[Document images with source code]
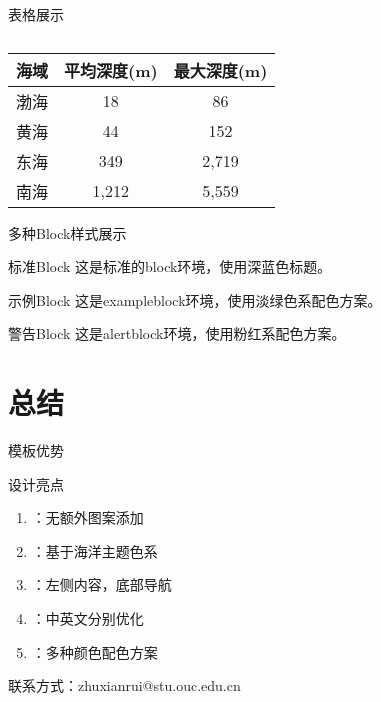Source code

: \documentclass{beamer}
\begin{document}
\begin{frame}{表格展示}
    \begin{table}
        \centering
        \caption{}
        \begin{tabular}{@{}lcc@{}}
            \toprule
            \textbf{海域} & \textbf{平均深度(m)} & \textbf{最大深度(m)} \\
            \midrule
            渤海 & 18 & 86 \\
            黄海 & 44 & 152 \\
            东海 & 349 & 2,719 \\
            南海 & 1,212 & 5,559 \\
            \bottomrule
        \end{tabular}
    \end{table}
\end{frame}

\begin{frame}{多种Block样式展示}
    \begin{block}{标准Block}
        这是标准的block环境，使用深蓝色标题。
    \end{block}
    
    \begin{exampleblock}{示例Block}
        这是exampleblock环境，使用淡绿色系配色方案。
    \end{exampleblock}
    
    \begin{alertblock}{警告Block}
        这是alertblock环境，使用粉红系配色方案。
    \end{alertblock}
\end{frame}

\section{总结}

\begin{frame}{模板优势}
    \begin{alertblock}{设计亮点}
        \begin{enumerate}
            \item {}：无额外图案添加
            \item {}：基于海洋主题色系
            \item {}：左侧内容，底部导航
            \item {}：中英文分别优化
            \item {}：多种颜色配色方案
        \end{enumerate}
    \end{alertblock}
    
    \vskip 0.5cm
    \centerline{\Large {}}
\end{frame}

\begin{frame}{}
    \centering
    \vspace{2cm}
    
    {\Huge {}}
    
    \vspace{1cm}
    
    {\Large {}}
    
    \vspace{1cm}
    
    {\normalsize 联系方式：zhuxianrui@stu.ouc.edu.cn}
\end{frame}
\end{document}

Description of the task – Retype each line above exactly and leave out any picture.

Exercise answer –
Source code

: \documentclass{beamer}
\begin{document}
\begin{frame}{表格展示}
    \begin{table}
        \centering
        \caption{}
        \begin{tabular}{@{}lcc@{}}
            \toprule
            \textbf{海域} & \textbf{平均深度(m)} & \textbf{最大深度(m)} \\
            \midrule
            渤海 & 18 & 86 \\
            黄海 & 44 & 152 \\
            东海 & 349 & 2,719 \\
            南海 & 1,212 & 5,559 \\
            \bottomrule
        \end{tabular}
    \end{table}
\end{frame}

\begin{frame}{多种Block样式展示}
    \begin{block}{标准Block}
        这是标准的block环境，使用深蓝色标题。
    \end{block}
    
    \begin{exampleblock}{示例Block}
        这是exampleblock环境，使用淡绿色系配色方案。
    \end{exampleblock}
    
    \begin{alertblock}{警告Block}
        这是alertblock环境，使用粉红系配色方案。
    \end{alertblock}
\end{frame}

\section{总结}

\begin{frame}{模板优势}
    \begin{alertblock}{设计亮点}
        \begin{enumerate}
            \item {}：无额外图案添加
            \item {}：基于海洋主题色系
            \item {}：左侧内容，底部导航
            \item {}：中英文分别优化
            \item {}：多种颜色配色方案
        \end{enumerate}
    \end{alertblock}
    
    \vskip 0.5cm
    \centerline{\Large {}}
\end{frame}

\begin{frame}{}
    \centering
    \vspace{2cm}
    
    {\Huge {}}
    
    \vspace{1cm}
    
    {\Large {}}
    
    \vspace{1cm}
    
    {\normalsize 联系方式：zhuxianrui@stu.ouc.edu.cn}
\end{frame}
\end{document}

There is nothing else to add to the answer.